_What you have to do_. Set every record down verbatim and omit the pictures.

_Data records_.
*** Begin section ***
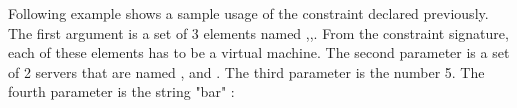 Following example shows a sample usage of the constraint  declared previously.
The first argument is a set of 3 elements named ,,. From the constraint signature, each of these elements has to be a virtual machine.
The second parameter is a set of 2 servers that are named , and .
The third parameter is the number 5.
The fourth parameter is the string "bar" :

\smallskip
{}

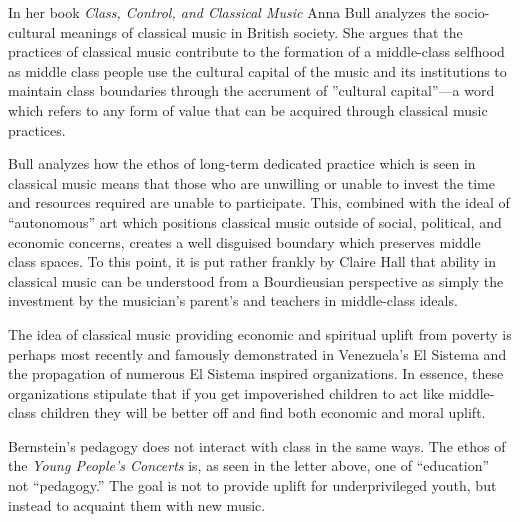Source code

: \documentclass[12pt,letterpaper]{article}
\begin{document}
	In her book \textit{Class, Control, and Classical Music} Anna Bull 
	analyzes the socio-cultural meanings of classical music in British
	society. She argues that the practices of classical music contribute to
	the formation of a middle-class selfhood as middle class people use the
	cultural capital of the music and its institutions to maintain class
	boundaries through the accrument of ''cultural capital''---a word which
	refers to any form of value that can be acquired through classical music 
	practices.\autocite[4]{Bull}\autocite[3]{Bull}

	Bull analyzes how the ethos of long-term dedicated practice which is 
	seen in classical music means that those who are unwilling or unable to
	invest the time and resources required are unable to participate.
	This, combined with the ideal of ``autonomous'' art which 
	positions classical music outside of social, political, and economic 
	concerns, creates a well disguised boundary which preserves middle 
	class spaces.\autocite[6]{Bull} To this point, it is put rather frankly
	 by Claire Hall that ability in classical music can be 
	understood from a Bourdieusian perspective as simply the investment by 
	the musician's parent's and teachers in middle-class 
	ideals.\autocite[7]{Bull}

	The idea of classical music providing economic and spiritual uplift from
	poverty is perhaps most recently and famously demonstrated in 
	Venezuela's El Sistema and the propagation of numerous El Sistema 
	inspired organizations.  In essence, these organizations stipulate that
	if you get impoverished children to act like middle-class children they
	will be better off and find both economic and moral uplift.  

	Bernstein's pedagogy does not interact with class in the same ways. 
	The ethos of the \textit{Young People's Concerts} is, as seen in the
	letter above, one of ``education'' not ``pedagogy.'' 
	The goal is not to provide uplift for
	underprivileged youth, but instead to acquaint them with new music.   
\end{document}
*** End section ***
_Answer for this exercise_.
 Following example shows a sample usage of the constraint  declared previously.
The first argument is a set of 3 elements named ,,. From the constraint signature, each of these elements has to be a virtual machine.
The second parameter is a set of 2 servers that are named , and .
The third parameter is the number 5.
The fourth parameter is the string "bar" :

\smallskip
{}

Source code

: \documentclass[12pt,letterpaper]{article}
\begin{document}
	In her book \textit{Class, Control, and Classical Music} Anna Bull 
	analyzes the socio-cultural meanings of classical music in British
	society. She argues that the practices of classical music contribute to
	the formation of a middle-class selfhood as middle class people use the
	cultural capital of the music and its institutions to maintain class
	boundaries through the accrument of ''cultural capital''---a word which
	refers to any form of value that can be acquired through classical music 
	practices.\autocite[4]{Bull}\autocite[3]{Bull}

	Bull analyzes how the ethos of long-term dedicated practice which is 
	seen in classical music means that those who are unwilling or unable to
	invest the time and resources required are unable to participate.
	This, combined with the ideal of ``autonomous'' art which 
	positions classical music outside of social, political, and economic 
	concerns, creates a well disguised boundary which preserves middle 
	class spaces.\autocite[6]{Bull} To this point, it is put rather frankly
	 by Claire Hall that ability in classical music can be 
	understood from a Bourdieusian perspective as simply the investment by 
	the musician's parent's and teachers in middle-class 
	ideals.\autocite[7]{Bull}

	The idea of classical music providing economic and spiritual uplift from
	poverty is perhaps most recently and famously demonstrated in 
	Venezuela's El Sistema and the propagation of numerous El Sistema 
	inspired organizations.  In essence, these organizations stipulate that
	if you get impoverished children to act like middle-class children they
	will be better off and find both economic and moral uplift.  

	Bernstein's pedagogy does not interact with class in the same ways. 
	The ethos of the \textit{Young People's Concerts} is, as seen in the
	letter above, one of ``education'' not ``pedagogy.'' 
	The goal is not to provide uplift for
	underprivileged youth, but instead to acquaint them with new music.   
\end{document}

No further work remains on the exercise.